## ASSIGNMENT
Report each line below that carries the word "frac".

Records excerpted from a collection:
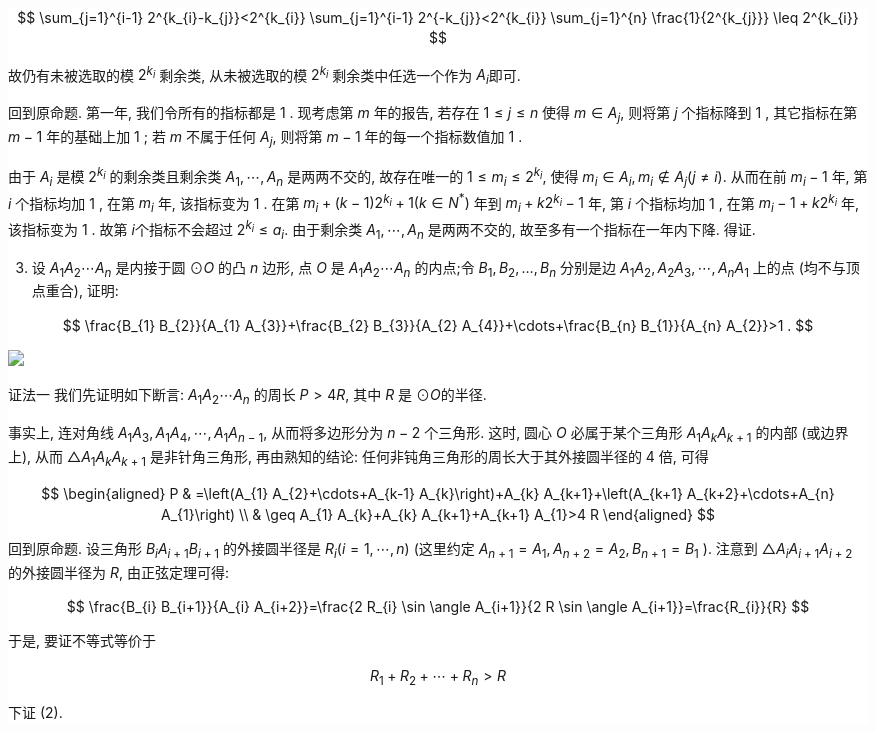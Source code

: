 $$
\sum_{j=1}^{i-1} 2^{k_{i}-k_{j}}<2^{k_{i}} \sum_{j=1}^{i-1} 2^{-k_{j}}<2^{k_{i}} \sum_{j=1}^{n} \frac{1}{2^{k_{j}}} \leq 2^{k_{i}}
$$

故仍有未被选取的模 $2^{k_{i}}$ 剩余类, 从未被选取的模 $2^{k_{i}}$ 剩余类中任选一个作为 $A_{i}$即可.

回到原命题. 第一年, 我们令所有的指标都是 1 . 现考虑第 $m$ 年的报告, 若存在 $1 \leq j \leq n$ 使得 $m \in A_{j}$, 则将第 $j$ 个指标降到 1 , 其它指标在第 $m-1$ 年的基础上加 1 ; 若 $m$ 不属于任何 $A_{j}$, 则将第 $m-1$ 年的每一个指标数值加 1 .

由于 $A_{i}$ 是模 $2^{k_{i}}$ 的剩余类且剩余类 $A_{1}, \cdots, A_{n}$ 是两两不交的, 故存在唯一的 $1 \leq m_{i} \leq 2^{k_{i}}$, 使得 $m_{i} \in A_{i}, m_{i} \notin A_{j}(j \neq i)$. 从而在前 $m_{i}-1$ 年, 第 $i$ 个指标均加 1 , 在第 $m_{i}$ 年, 该指标变为 1 . 在第 $m_{i}+(k-1) 2^{k_{i}}+1\left(k \in N^{*}\right)$ 年到 $m_{i}+k 2^{k_{i}}-1$ 年, 第 $i$ 个指标均加 1 , 在第 $m_{i}-1+k 2^{k_{i}}$ 年, 该指标变为 1 . 故第 $i$个指标不会超过 $2^{k_{i}} \leq a_{i}$. 由于剩余类 $A_{1}, \cdots, A_{n}$ 是两两不交的, 故至多有一个指标在一年内下降. 得证.

3. 设 $A_{1} A_{2} \cdots A_{n}$ 是内接于圆 $\odot O$ 的凸 $n$ 边形, 点 $O$ 是 $A_{1} A_{2} \cdots A_{n}$ 的内点;令 $B_{1}, B_{2}, \ldots, B_{n}$ 分别是边 $A_{1} A_{2}, A_{2} A_{3}, \cdots, A_{n} A_{1}$ 上的点 (均不与顶点重合), 证明:

$$
\frac{B_{1} B_{2}}{A_{1} A_{3}}+\frac{B_{2} B_{3}}{A_{2} A_{4}}+\cdots+\frac{B_{n} B_{1}}{A_{n} A_{2}}>1 .
$$

![](https://cdn.mathpix.com/cropped/2024_02_26_9c655f956726482c83a1g-4.jpg?height=537&width=580&top_left_y=200&top_left_x=732)

证法一 我们先证明如下断言: $A_{1} A_{2} \cdots A_{n}$ 的周长 $P>4 R$, 其中 $R$ 是 $\odot O$的半径.

事实上, 连对角线 $A_{1} A_{3}, A_{1} A_{4}, \cdots, A_{1} A_{n-1}$, 从而将多边形分为 $n-2$ 个三角形. 这时, 圆心 $O$ 必属于某个三角形 $A_{1} A_{k} A_{k+1}$ 的内部 (或边界上), 从而 $\triangle A_{1} A_{k} A_{k+1}$ 是非针角三角形, 再由熟知的结论: 任何非钝角三角形的周长大于其外接圆半径的 4 倍, 可得

$$
\begin{aligned}
P & =\left(A_{1} A_{2}+\cdots+A_{k-1} A_{k}\right)+A_{k} A_{k+1}+\left(A_{k+1} A_{k+2}+\cdots+A_{n} A_{1}\right) \\
& \geq A_{1} A_{k}+A_{k} A_{k+1}+A_{k+1} A_{1}>4 R
\end{aligned}
$$

回到原命题. 设三角形 $B_{i} A_{i+1} B_{i+1}$ 的外接圆半径是 $R_{i}(i=1, \cdots, n)$ (这里约定 $A_{n+1}=A_{1}, A_{n+2}=A_{2}, B_{n+1}=B_{1}$ ). 注意到 $\triangle A_{i} A_{i+1} A_{i+2}$ 的外接圆半径为 $R$, 由正弦定理可得:

$$
\frac{B_{i} B_{i+1}}{A_{i} A_{i+2}}=\frac{2 R_{i} \sin \angle A_{i+1}}{2 R \sin \angle A_{i+1}}=\frac{R_{i}}{R}
$$

于是, 要证不等式等价于

$$
R_{1}+R_{2}+\cdots+R_{n}>R
$$

下证 (2).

## ANSWER TO THE PROBLEM
\sum_{j=1}^{i-1} 2^{k_{i}-k_{j}}<2^{k_{i}} \sum_{j=1}^{i-1} 2^{-k_{j}}<2^{k_{i}} \sum_{j=1}^{n} \frac{1}{2^{k_{j}}} \leq 2^{k_{i}}
\frac{B_{1} B_{2}}{A_{1} A_{3}}+\frac{B_{2} B_{3}}{A_{2} A_{4}}+\cdots+\frac{B_{n} B_{1}}{A_{n} A_{2}}>1 .
\frac{B_{i} B_{i+1}}{A_{i} A_{i+2}}=\frac{2 R_{i} \sin \angle A_{i+1}}{2 R \sin \angle A_{i+1}}=\frac{R_{i}}{R}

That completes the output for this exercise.